Builders of residential and commercial properties are learning more about refineries and resin plants than they ever cared to know thanks to unprecedented supply chain issues. A lot of building supplies that derive from raw materials to make plastics, vinyl, and coatings are just not available.
So contractors are more open to trying alternatives. Even if the substitution is more expensive, price is secondary to availability. But sometimes there is no option but to wait.
Uncertainty about the availability of materials is complicating business for construction companies as they try to price out bids and meet project guidelines. For example, it usually takes a month to deliver mineral wool, but now Skender Construction LLC is looking at a six-to-eight month wait for the wall insulation for an 11-story office project in Chicago.

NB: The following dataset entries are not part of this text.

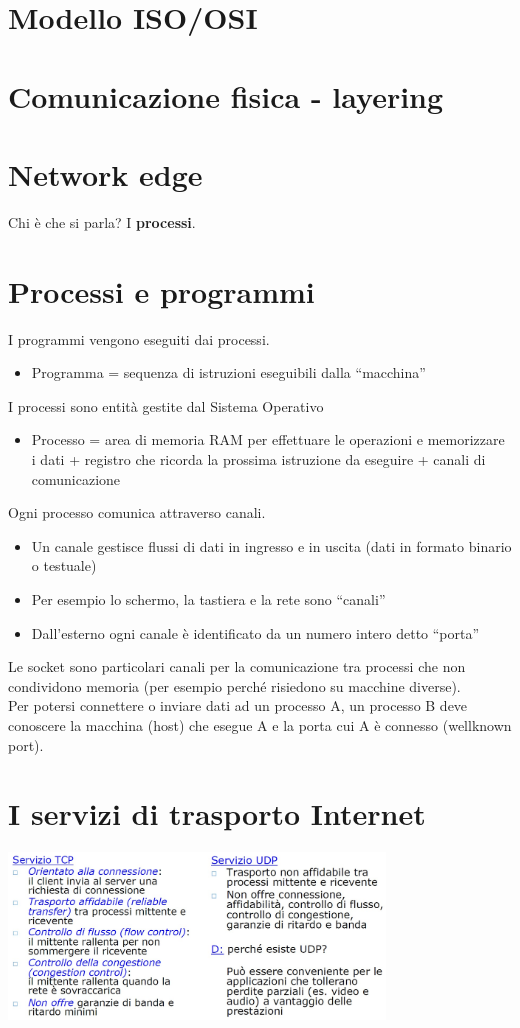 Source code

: \section{Modello ISO/OSI}

\section{Comunicazione fisica - layering}

\section{Network edge}
Chi è che si parla? I \textbf{processi}.

\section{Processi e programmi}
I programmi vengono eseguiti dai processi.
\begin{itemize}
    \item Programma = sequenza di istruzioni eseguibili dalla “macchina”
\end{itemize}
I processi sono entità gestite dal Sistema Operativo
\begin{itemize}
    \item Processo = area di memoria RAM per effettuare le operazioni e memorizzare i dati + registro che ricorda la prossima istruzione da eseguire + canali di comunicazione
\end{itemize}
Ogni processo comunica attraverso canali.
\begin{itemize}
    \item Un canale gestisce flussi di dati in ingresso e in uscita (dati in formato binario o testuale)
    \item Per esempio lo schermo, la tastiera e la rete sono “canali”
    \item Dall'esterno ogni canale è identificato da un numero intero detto “porta”
\end{itemize}
Le socket sono particolari canali per la comunicazione tra processi che non condividono memoria (per esempio perché risiedono su macchine diverse).
\\Per potersi connettere o inviare dati ad un processo A, un processo B deve conoscere la macchina (host) che esegue A e la porta cui A è connesso (wellknown port).

\section{I servizi di trasporto Internet}
\begin{center}
    \includegraphics[width=0.75\textwidth]{img/servizi_trasporto_internet1.jpg}
\end{center}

Skender and its clients considered fiberglass insulation as a substitute. But that would require more layers of drywall, adding to costs, so Skender is sticking with its original plan while seeking more suppliers of mineral wool, said Andy Halik, a company vice president.
Rockwool North America, a supplier, blamed the long wait on high demand, president Rory Moss said in a statement.
Plastic roofing membranes that create watertight barriers to protect building interiors are also hard to come by, because of shortages of raw materials as well as a lack of truck capacity. Manufacturers “just don’t have visibility on when it’s going to get back to normal,” said Tony Rader, vice president of National Roofing Partners in Coppell, Texas.